The tale itself is simple: Saria is a young woman living in the Bayou, whose brothers are secret shifters. She believes herself to be a normal human female, as her brothers don't have much to do with her, which she thinks is because she is different from them, i.e. ordinary. Living in the Bayou, watching wildlife and taking photographs, and aiming to be published in Nat Geo one day, she comes across a mutilated body...and another, and begins to suspect that one of her brothers must be the killer. After all, they are the only shifters she knows. The land happens to be leased from Jake, so she writes to him, via her priest, as previous letters have been returned to her with a warning, which makes her suspect her brothers even more, and Drake arrives on the scene.
When Drake arrives, he doesn't initially realise that she's the female his leopard has been scenting and going mad over, and thinks she is simply his Bayou guide, but she is approaching the Han Vol Dan and her leopard is attracting other shifters. When Drake gets challenged for dominance, she then realises that the 7 other families who lease the land are shifters, and so any one of them could be the killer/s, and Drake eventually susses that she wrote the letter. Several challenges for dominance ensue, and though Drake only fights to protect his mate, he ends up as Alpha of the bayou. Saria and Drake very quickly fall under each other's shifter spell and in lust and eventually in love.
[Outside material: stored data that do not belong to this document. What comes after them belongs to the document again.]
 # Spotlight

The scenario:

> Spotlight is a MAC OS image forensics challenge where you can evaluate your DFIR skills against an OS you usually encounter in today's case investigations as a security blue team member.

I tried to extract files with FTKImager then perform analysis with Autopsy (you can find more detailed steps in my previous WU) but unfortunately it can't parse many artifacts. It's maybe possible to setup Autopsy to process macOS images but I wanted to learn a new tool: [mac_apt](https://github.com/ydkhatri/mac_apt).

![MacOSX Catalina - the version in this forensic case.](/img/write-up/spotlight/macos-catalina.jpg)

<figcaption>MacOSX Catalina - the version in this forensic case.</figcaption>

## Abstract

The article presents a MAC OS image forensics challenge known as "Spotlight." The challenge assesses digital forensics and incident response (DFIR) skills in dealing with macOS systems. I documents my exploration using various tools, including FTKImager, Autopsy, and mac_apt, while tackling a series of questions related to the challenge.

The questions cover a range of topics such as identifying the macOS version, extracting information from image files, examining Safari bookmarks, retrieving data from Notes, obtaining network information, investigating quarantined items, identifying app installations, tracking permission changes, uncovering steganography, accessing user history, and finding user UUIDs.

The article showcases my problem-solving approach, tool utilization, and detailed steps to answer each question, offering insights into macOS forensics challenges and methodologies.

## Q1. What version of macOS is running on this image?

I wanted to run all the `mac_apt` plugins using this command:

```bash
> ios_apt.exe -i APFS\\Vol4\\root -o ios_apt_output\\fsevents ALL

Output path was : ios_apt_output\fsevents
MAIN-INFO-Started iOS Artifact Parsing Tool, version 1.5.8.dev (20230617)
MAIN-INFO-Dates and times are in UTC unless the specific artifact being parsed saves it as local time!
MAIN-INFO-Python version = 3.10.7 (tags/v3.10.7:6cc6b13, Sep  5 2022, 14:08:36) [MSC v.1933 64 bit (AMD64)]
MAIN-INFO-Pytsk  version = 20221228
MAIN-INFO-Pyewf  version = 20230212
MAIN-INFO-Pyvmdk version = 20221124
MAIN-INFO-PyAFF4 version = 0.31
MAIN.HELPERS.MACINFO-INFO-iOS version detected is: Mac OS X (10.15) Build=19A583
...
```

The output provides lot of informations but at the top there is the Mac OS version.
That's pretty much the tale, and it's what I expect from this series - shifters, Alpha males, the mating and a HEA. But this book is also full of feelings, and Drake is so worthy of finding happiness after putting the survival of his race an his loyalty to Jake before his own needs. Saria is just the female for him - innocent, yet with a tough core, and despite being in danger, she feels a need to protect him from the shifters that she has grown up with but didn't know were shifters. Only with her is Drake gentle yet passionate and erotic when he helps her leopard emerge, which makes for some very hot and descriptive love scenes. What I also liked about this tale is that whilst there were the usual fights for dominance, there wasn't so much of the unnecessary secrecy and dangers as with the previous novels, in particular the first two novellas.
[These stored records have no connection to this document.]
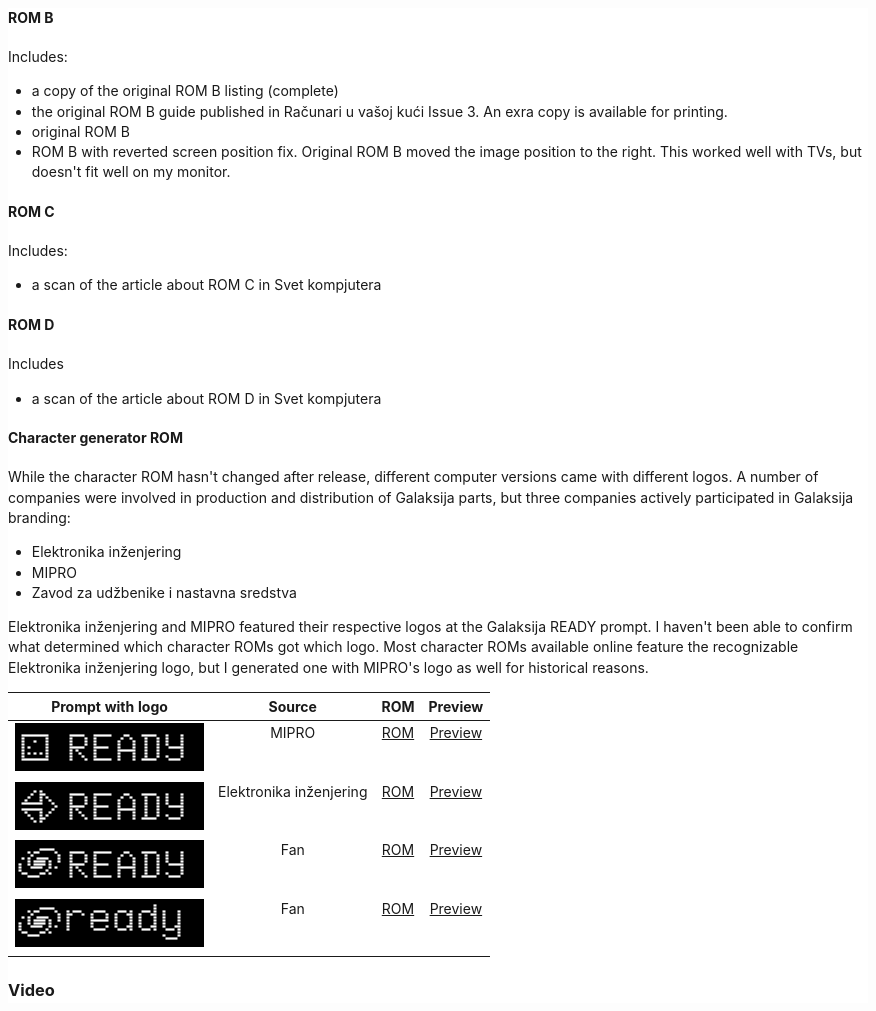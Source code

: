 #### ROM B
Includes:
- a copy of the original ROM B listing (complete)
- the original ROM B guide published in Računari u vašoj kući Issue 3. An exra copy is available for printing.
- original ROM B
- ROM B with reverted screen position fix. Original ROM B moved the image position to the right. This worked well with TVs, but doesn't fit well on my monitor.

#### ROM C
Includes:
- a scan of the article about ROM C in Svet kompjutera

#### ROM D
Includes
- a scan of the article about ROM D in Svet kompjutera

#### Character generator ROM
While the character ROM hasn't changed after release, different computer versions came with different logos. A number of companies were involved in production and distribution of Galaksija parts, but three companies actively participated in Galaksija branding:

- Elektronika inženjering
- MIPRO
- Zavod za udžbenike i nastavna sredstva

Elektronika inženjering and MIPRO featured their respective logos at the Galaksija READY prompt. I haven't been able to confirm what determined which character ROMs got which logo. Most character ROMs available online feature the recognizable Elektronika inženjering logo, but I generated one with MIPRO's logo as well for historical reasons.

| Prompt with logo                       | Source                  | ROM                                                                         | Preview                                                                                                       |
| :------------------------------------: | :---------------------: | :-------------------------------------------------------------------------: | :-----------------------------------------------------------------------------------------------------------: |
| ![Mipro](/imgs/mipro.png)              | MIPRO                   | [ROM](/roms/Character%20Generator%20ROM/CHRGEN_MIPRO.BIN)                   | [Preview](/roms/Character%20Generator%20ROM/CHRGEN_MIPRO_CHARSET_SIMULATED_CRT_PREVIEW.PNG)                   |
| ![EI](/imgs/ei.png)                    | Elektronika inženjering | [ROM](/roms/Character%20Generator%20ROM/CHRGEN_ELEKTRONIKA_INZENJERING.BIN) | [Preview](/roms/Character%20Generator%20ROM/CHRGEN_ELEKTRONIKA_INZENJERING_CHARSET_SIMULATED_CRT_PREVIEW.PNG) |
| ![Fan](/imgs/fan-galaxy.png)           | Fan                     | [ROM](/roms/Character%20Generator%20ROM/CHRGEN_GALAXY.BIN)                  | [Preview](/roms/Character%20Generator%20ROM/CHRGEN_GALAXY_CHARSET_SIMULATED_CRT_PREVIEW.PNG)                  |
| ![Fan](/imgs/fan-galaxy-lowercase.png) | Fan                     | [ROM](/roms/Character%20Generator%20ROM/chrgen_lowercase.bin)               | [Preview](/roms/Character%20Generator%20ROM/chrgen_lowercase_simulated_crt_preview.png)                       |

### Video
CF has also introduced several other males, all part of Jake's set-up, who no doubt will be used to expand the series further, which I am certainly looking forward to. I am glad that Solange from one of the earlier novellas ended up with her own tale as part of the Dark series, rather than as part of the Leopard Series as she was too tough a character for a shifter male, and I hope that this series goes on the way it's started - hot, sexy, Alpha males who still have tenderness for the right female, and not the way in which the Dark and Ghostwalkers series have, i.e. too much repetition, too much same old, same old. I still read the latter, but not the former, as with some 20-odd tales, they are starting to become a bit boring and featuring too many males who seem to be he-men.
This is definitely a Keeper, and one of her best novels. If you get the garish edition by Jove, don't be put off by the naff cover, as one the inside, you get a great shot of Drake - and he's yummy!